Campaigners are awaiting a High Court ruling in their challenge against Jeremy Hunt over plans they say will allow private companies to play a greater role in the NHS.
As the UK marks the 70th anniversary of the NHS on Thursday, a leading judge will deliver his decision on a legal action brought against the Health Secretary by the JR4NHS group.
The group was founded by three doctors and a university professor, and supported by Professor Stephen Hawking until his death in March.
The renowned physicist had warned that introducing commercial companies to run parts of the health and social services would amount to an “attack on the fundamental principles of the NHS”.

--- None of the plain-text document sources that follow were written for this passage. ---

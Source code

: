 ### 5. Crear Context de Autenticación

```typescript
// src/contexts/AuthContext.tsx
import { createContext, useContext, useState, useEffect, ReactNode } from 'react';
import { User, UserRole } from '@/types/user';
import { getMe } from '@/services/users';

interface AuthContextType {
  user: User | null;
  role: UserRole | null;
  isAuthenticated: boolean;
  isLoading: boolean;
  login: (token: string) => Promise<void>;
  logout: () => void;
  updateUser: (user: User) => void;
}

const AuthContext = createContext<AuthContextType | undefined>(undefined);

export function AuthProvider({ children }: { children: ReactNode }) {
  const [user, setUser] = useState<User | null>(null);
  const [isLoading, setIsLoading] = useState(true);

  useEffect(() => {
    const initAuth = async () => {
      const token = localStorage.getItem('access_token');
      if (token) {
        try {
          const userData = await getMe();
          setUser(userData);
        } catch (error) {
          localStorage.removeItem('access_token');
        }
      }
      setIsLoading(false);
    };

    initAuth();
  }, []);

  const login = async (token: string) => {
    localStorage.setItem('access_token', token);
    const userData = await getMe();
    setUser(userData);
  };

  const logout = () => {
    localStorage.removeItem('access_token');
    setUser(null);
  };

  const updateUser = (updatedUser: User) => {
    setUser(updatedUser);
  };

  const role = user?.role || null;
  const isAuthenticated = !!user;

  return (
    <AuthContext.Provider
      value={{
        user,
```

A judicial review by the four remaining claimants against the introduction of accountable care organisations (ACOs) was heard over two days in May.

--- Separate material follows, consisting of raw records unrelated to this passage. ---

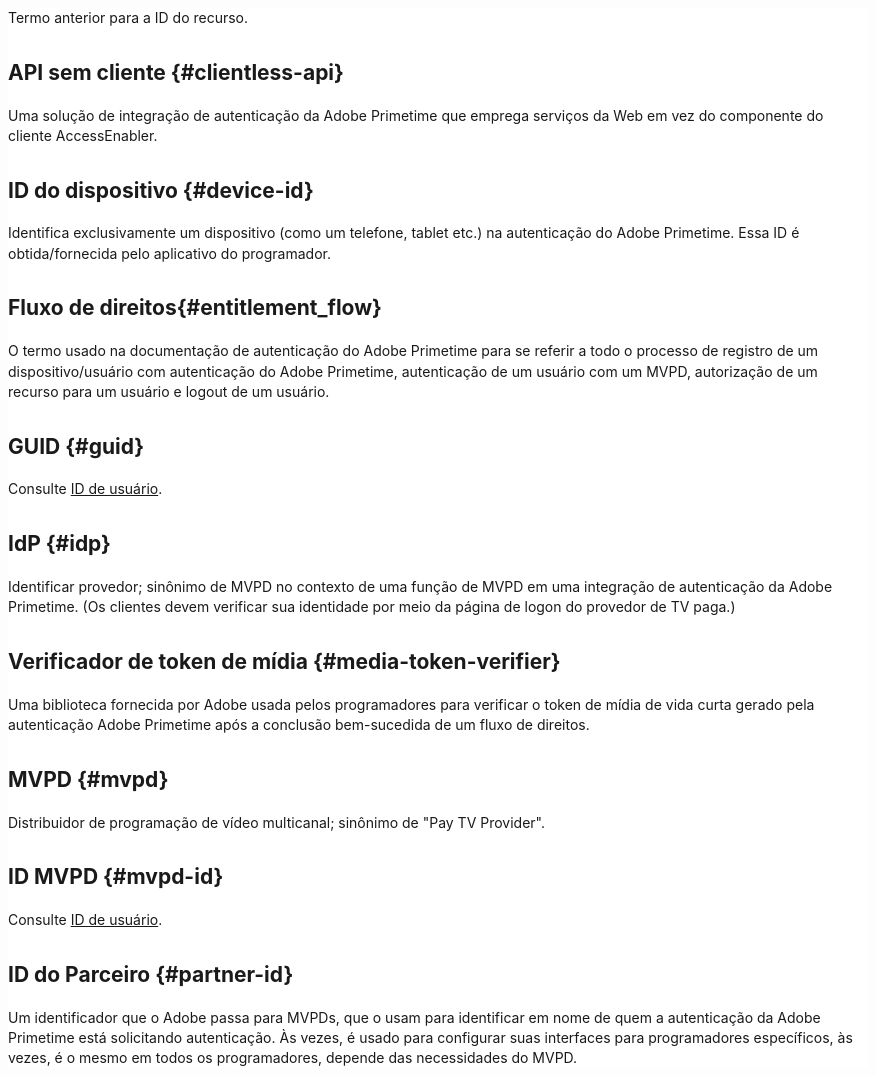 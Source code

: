 Termo anterior para a ID do recurso.

## API sem cliente {#clientless-api}

Uma solução de integração de autenticação da Adobe Primetime que emprega serviços da Web em vez do componente do cliente AccessEnabler.

## ID do dispositivo {#device-id}

Identifica exclusivamente um dispositivo (como um telefone, tablet etc.) na autenticação do Adobe Primetime. Essa ID é obtida/fornecida pelo aplicativo do programador.


## Fluxo de direitos{#entitlement_flow}

O termo usado na documentação de autenticação do Adobe Primetime para se referir a todo o processo de registro de um dispositivo/usuário com autenticação do Adobe Primetime, autenticação de um usuário com um MVPD, autorização de um recurso para um usuário e logout de um usuário.


## GUID {#guid}

Consulte [ID de usuário](#user-id).

## IdP {#idp}

Identificar provedor; sinônimo de MVPD no contexto de uma função de MVPD em uma integração de autenticação da Adobe Primetime. (Os clientes devem verificar sua identidade por meio da página de logon do provedor de TV paga.)

## Verificador de token de mídia {#media-token-verifier}

Uma biblioteca fornecida por Adobe usada pelos programadores para verificar o token de mídia de vida curta gerado pela autenticação Adobe Primetime após a conclusão bem-sucedida de um fluxo de direitos.

## MVPD {#mvpd}

Distribuidor de programação de vídeo multicanal; sinônimo de &quot;Pay TV Provider&quot;.

## ID MVPD {#mvpd-id}

Consulte [ID de usuário](#user-id).

## ID do Parceiro {#partner-id}

Um identificador que o Adobe passa para MVPDs, que o usam para identificar em nome de quem a autenticação da Adobe Primetime está solicitando autenticação. Às vezes, é usado para configurar suas interfaces para programadores específicos, às vezes, é o mesmo em todos os programadores, depende das necessidades do MVPD.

Lawyers for the group argued against the planned introduction of ACOs, which the campaigners say “could easily be” for-profit companies.

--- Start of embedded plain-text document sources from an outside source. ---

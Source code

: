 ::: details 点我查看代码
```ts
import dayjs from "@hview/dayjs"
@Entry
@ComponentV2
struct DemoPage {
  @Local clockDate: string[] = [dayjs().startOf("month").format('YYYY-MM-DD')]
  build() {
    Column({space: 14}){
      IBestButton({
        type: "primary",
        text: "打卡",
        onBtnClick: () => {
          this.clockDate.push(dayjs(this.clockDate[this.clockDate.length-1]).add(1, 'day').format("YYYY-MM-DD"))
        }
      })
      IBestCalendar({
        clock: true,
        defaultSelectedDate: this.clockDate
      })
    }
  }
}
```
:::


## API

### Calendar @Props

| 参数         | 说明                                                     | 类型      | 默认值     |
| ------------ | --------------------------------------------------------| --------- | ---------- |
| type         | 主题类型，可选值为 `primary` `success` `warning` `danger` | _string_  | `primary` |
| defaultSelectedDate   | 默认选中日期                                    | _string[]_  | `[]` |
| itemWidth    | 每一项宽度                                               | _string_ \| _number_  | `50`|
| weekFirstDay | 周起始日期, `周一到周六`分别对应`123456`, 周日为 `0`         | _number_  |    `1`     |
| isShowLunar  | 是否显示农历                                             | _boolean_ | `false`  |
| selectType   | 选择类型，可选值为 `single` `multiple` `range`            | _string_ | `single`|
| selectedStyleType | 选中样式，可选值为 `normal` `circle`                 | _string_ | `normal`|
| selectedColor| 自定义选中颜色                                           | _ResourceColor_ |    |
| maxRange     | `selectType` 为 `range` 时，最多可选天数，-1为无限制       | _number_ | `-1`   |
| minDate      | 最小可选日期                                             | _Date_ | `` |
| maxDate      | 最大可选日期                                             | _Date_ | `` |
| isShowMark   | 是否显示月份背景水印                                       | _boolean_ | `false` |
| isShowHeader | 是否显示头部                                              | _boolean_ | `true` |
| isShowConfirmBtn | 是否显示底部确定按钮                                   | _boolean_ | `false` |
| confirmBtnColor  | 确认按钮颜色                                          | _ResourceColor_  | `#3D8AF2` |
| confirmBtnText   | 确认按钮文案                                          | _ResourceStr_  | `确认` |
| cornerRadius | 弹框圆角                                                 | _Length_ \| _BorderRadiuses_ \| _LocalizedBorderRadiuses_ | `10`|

Mr Hunt’s Department of Health and Social Care has rejected claims about ACOs as “irresponsible scaremongering”.
JR4NHS was founded by former consultant eye surgeon Colin Hutchinson, public health professor and doctor Professor Allyson Pollock, Graham Winyard, former medical director of NHS England, and public management professor Sue Richards.
Lawyers for the four previously told the court they are, or were, “eminent in their respective fields” and brought the action because they are “deeply worried” about the plans and the absence of parliamentary scrutiny.
Jenni Richards QC, for the group, said during the May hearing: “They are concerned that ACOs have the potential to undermine the founding principles of the National Health Service and the principles set out in the NHS Constitution.
“They are particularly troubled that there has been very little discussion in, or consultation with, Parliament or with the general public.”
Ms Richards said the group’s concerns were “in part vindicated” by an NHS England announcement in January that it intended to hold a 12-week public consultation.
The consultation is due to be carried out on the contracting agreements for the ACOs, which supporters say will help to better co-ordinate care and improve patient services.
However, when announcing his support for the legal action in December, Prof Hawking said the NHS “must be protected from those who want to privatise it”.
He said in a statement at the time: “I am concerned that accountable care organisations are an attack on the fundamental principles of the NHS.
“They have not been established by statute, and they appear to be being used for reducing public expenditure, for cutting services and for allowing private companies to receive and benefit from significant sums of public money for organising and providing services.”
The four bringing the legal action said in a statement they “continue to be inspired” by the way Prof Hawking continued to fight for the NHS right up to the end of his life.
The judicial review was supported by the British Medical Association (BMA).
In a statement in January following the grant of permission for the judicial review, a Department of Health and Social Care spokeswoman said: “We strongly resist the misleading claims in this action; it is irresponsible scaremongering to suggest that ACOs are being used to support privatisation and harm the fundamental principles of the NHS.
“The NHS will remain a taxpayer-funded system free at the point of use; ACOs are simply about making care more joined-up between different health and care organisations.”
Mr Justice Green is due to deliver his ruling at 10.30am.